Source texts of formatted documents

──────────────────────────────

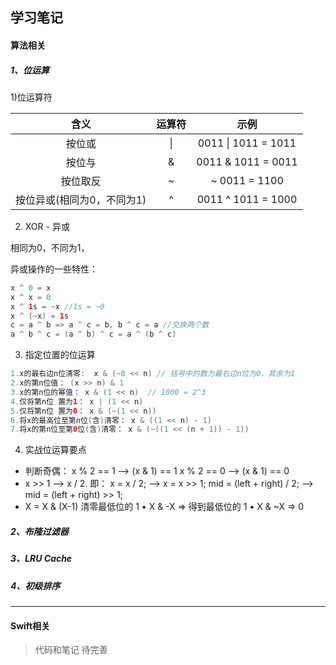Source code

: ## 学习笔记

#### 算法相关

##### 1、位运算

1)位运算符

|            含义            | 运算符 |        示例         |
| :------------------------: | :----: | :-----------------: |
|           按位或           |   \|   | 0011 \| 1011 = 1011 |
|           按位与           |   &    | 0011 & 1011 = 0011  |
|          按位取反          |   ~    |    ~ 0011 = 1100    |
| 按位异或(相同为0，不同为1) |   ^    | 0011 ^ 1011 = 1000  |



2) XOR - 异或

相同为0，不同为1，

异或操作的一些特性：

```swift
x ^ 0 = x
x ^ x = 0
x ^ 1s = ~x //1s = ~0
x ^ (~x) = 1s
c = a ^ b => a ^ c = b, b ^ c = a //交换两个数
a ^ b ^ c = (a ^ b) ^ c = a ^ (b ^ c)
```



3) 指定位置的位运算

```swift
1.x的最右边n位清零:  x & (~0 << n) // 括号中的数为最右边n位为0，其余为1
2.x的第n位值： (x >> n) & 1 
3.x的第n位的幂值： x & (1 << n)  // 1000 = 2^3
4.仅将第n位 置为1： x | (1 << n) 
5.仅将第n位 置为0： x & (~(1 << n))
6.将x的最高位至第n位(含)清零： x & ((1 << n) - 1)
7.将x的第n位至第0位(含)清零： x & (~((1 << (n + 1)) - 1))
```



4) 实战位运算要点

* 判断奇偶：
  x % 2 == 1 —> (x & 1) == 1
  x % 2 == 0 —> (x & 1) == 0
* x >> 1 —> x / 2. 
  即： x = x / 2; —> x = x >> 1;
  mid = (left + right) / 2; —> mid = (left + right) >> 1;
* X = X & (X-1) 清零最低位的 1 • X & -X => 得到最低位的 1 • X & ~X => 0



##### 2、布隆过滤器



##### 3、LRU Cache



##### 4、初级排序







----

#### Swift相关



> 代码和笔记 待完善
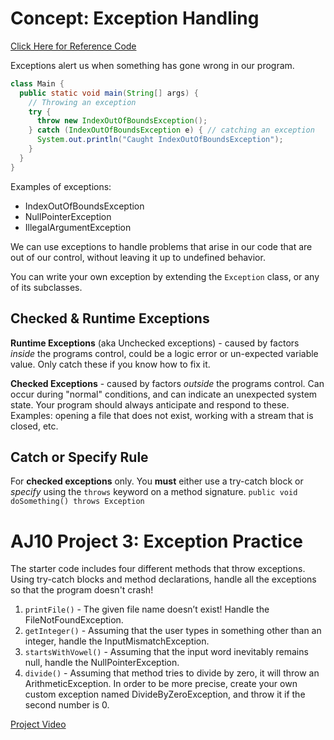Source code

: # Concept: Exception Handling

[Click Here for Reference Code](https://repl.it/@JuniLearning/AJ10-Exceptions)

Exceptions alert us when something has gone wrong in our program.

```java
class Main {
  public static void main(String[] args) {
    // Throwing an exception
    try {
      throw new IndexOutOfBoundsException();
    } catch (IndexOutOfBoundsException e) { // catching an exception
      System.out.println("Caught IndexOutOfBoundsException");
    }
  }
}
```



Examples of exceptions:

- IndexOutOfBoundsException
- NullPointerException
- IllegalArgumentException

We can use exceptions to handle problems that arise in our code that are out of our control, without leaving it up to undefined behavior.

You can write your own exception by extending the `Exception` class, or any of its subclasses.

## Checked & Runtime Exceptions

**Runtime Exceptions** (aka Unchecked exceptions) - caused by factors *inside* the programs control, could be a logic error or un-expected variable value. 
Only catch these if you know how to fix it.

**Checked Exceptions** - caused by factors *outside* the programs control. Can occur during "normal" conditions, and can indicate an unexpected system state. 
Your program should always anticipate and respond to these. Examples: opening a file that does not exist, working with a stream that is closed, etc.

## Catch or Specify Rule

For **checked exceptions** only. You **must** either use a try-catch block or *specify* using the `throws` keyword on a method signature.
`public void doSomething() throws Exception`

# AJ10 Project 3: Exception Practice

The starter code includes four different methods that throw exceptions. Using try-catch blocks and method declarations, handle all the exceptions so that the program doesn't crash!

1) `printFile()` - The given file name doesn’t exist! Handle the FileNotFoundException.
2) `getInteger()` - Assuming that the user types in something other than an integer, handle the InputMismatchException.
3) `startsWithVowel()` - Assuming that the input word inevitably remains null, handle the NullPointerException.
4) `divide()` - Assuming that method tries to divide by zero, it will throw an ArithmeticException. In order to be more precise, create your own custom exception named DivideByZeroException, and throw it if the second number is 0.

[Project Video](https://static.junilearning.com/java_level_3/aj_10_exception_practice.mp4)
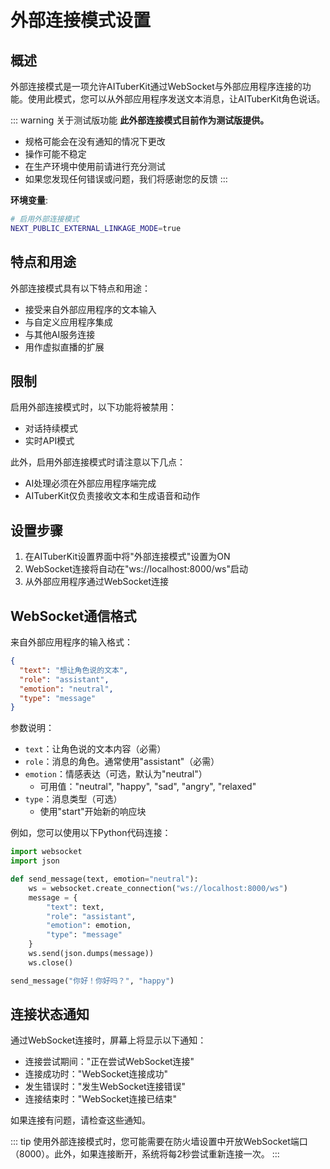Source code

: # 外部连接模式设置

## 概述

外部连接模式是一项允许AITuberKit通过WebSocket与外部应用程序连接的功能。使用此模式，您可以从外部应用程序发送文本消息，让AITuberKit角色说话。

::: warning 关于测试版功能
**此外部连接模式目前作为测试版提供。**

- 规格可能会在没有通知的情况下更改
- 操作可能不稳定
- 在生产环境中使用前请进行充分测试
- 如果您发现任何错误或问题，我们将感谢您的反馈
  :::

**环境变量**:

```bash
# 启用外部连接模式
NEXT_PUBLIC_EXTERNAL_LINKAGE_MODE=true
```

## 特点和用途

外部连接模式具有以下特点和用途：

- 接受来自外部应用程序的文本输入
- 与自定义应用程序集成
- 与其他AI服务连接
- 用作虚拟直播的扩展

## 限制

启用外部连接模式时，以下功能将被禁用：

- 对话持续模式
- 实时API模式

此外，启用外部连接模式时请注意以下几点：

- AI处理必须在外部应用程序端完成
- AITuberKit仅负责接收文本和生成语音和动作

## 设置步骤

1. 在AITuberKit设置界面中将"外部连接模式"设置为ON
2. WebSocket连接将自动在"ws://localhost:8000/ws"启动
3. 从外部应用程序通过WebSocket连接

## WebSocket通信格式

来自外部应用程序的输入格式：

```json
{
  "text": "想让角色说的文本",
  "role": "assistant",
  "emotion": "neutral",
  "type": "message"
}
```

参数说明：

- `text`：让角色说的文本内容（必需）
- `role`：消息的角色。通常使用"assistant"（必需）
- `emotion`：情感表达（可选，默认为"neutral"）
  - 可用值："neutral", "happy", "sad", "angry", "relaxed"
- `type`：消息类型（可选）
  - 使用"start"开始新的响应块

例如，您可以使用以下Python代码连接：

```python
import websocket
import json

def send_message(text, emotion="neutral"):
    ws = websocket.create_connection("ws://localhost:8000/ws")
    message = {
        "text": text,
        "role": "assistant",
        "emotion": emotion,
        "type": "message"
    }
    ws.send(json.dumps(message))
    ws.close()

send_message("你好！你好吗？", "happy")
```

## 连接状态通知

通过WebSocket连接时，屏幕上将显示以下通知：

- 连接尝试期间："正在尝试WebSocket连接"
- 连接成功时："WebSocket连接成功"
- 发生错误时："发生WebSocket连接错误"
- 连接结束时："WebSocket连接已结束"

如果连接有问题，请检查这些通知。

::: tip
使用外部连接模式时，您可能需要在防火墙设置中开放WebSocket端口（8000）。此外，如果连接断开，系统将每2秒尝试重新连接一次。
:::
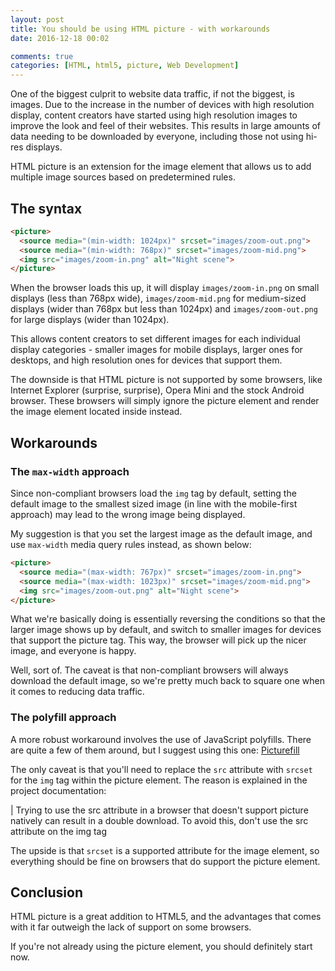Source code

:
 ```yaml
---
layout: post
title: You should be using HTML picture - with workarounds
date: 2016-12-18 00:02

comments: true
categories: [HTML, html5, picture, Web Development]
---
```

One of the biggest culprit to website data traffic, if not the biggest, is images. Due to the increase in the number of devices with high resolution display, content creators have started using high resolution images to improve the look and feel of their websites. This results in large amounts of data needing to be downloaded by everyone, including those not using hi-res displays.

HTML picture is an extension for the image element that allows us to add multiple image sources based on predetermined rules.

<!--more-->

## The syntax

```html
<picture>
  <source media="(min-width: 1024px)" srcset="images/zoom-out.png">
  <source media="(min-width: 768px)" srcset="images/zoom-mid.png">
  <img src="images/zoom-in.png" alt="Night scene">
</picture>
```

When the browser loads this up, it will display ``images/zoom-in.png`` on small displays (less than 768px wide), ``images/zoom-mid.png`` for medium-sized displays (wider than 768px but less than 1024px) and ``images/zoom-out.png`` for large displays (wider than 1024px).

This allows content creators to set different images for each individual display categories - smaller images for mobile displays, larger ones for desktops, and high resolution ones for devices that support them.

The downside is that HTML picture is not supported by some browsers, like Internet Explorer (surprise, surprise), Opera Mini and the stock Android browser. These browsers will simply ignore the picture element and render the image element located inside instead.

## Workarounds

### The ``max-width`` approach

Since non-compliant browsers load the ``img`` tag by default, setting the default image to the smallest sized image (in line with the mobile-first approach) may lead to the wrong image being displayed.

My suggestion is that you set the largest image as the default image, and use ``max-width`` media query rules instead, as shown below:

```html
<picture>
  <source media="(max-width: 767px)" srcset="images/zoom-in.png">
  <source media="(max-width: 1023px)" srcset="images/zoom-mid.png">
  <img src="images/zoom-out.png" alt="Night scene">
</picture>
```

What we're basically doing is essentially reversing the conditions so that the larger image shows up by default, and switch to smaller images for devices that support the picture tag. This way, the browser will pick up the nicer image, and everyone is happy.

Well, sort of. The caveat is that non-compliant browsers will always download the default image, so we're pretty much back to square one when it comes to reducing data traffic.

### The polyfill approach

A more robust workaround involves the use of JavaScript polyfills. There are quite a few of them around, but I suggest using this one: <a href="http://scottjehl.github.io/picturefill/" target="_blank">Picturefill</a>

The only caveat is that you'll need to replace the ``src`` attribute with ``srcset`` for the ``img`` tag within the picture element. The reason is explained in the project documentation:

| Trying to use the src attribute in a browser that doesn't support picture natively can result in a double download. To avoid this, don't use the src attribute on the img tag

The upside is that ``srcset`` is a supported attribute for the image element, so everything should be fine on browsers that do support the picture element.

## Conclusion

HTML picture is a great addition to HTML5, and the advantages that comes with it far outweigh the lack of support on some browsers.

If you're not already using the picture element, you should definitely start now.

──────────────────────────────

Begin at the first line of the entries and stop after the line holding "## Checked & Runtime Exceptions"; repeat those lines exactly, but not the pictures.

- _SOLUTION TO THIS PROBLEM_:
Source code

: ## 学习笔记

#### 算法相关

##### 1、位运算

1)位运算符

|            含义            | 运算符 |        示例         |
| :------------------------: | :----: | :-----------------: |
|           按位或           |   \|   | 0011 \| 1011 = 1011 |
|           按位与           |   &    | 0011 & 1011 = 0011  |
|          按位取反          |   ~    |    ~ 0011 = 1100    |
| 按位异或(相同为0，不同为1) |   ^    | 0011 ^ 1011 = 1000  |



2) XOR - 异或

相同为0，不同为1，

异或操作的一些特性：

```swift
x ^ 0 = x
x ^ x = 0
x ^ 1s = ~x //1s = ~0
x ^ (~x) = 1s
c = a ^ b => a ^ c = b, b ^ c = a //交换两个数
a ^ b ^ c = (a ^ b) ^ c = a ^ (b ^ c)
```



3) 指定位置的位运算

```swift
1.x的最右边n位清零:  x & (~0 << n) // 括号中的数为最右边n位为0，其余为1
2.x的第n位值： (x >> n) & 1 
3.x的第n位的幂值： x & (1 << n)  // 1000 = 2^3
4.仅将第n位 置为1： x | (1 << n) 
5.仅将第n位 置为0： x & (~(1 << n))
6.将x的最高位至第n位(含)清零： x & ((1 << n) - 1)
7.将x的第n位至第0位(含)清零： x & (~((1 << (n + 1)) - 1))
```



4) 实战位运算要点

* 判断奇偶：
  x % 2 == 1 —> (x & 1) == 1
  x % 2 == 0 —> (x & 1) == 0
* x >> 1 —> x / 2. 
  即： x = x / 2; —> x = x >> 1;
  mid = (left + right) / 2; —> mid = (left + right) >> 1;
* X = X & (X-1) 清零最低位的 1 • X & -X => 得到最低位的 1 • X & ~X => 0



##### 2、布隆过滤器



##### 3、LRU Cache



##### 4、初级排序







----

#### Swift相关



> 代码和笔记 待完善
Source code

: # Concept: Exception Handling

[Click Here for Reference Code](https://repl.it/@JuniLearning/AJ10-Exceptions)

Exceptions alert us when something has gone wrong in our program.

```java
class Main {
  public static void main(String[] args) {
    // Throwing an exception
    try {
      throw new IndexOutOfBoundsException();
    } catch (IndexOutOfBoundsException e) { // catching an exception
      System.out.println("Caught IndexOutOfBoundsException");
    }
  }
}
```



Examples of exceptions:

- IndexOutOfBoundsException
- NullPointerException
- IllegalArgumentException

We can use exceptions to handle problems that arise in our code that are out of our control, without leaving it up to undefined behavior.

You can write your own exception by extending the `Exception` class, or any of its subclasses.

## Checked & Runtime Exceptions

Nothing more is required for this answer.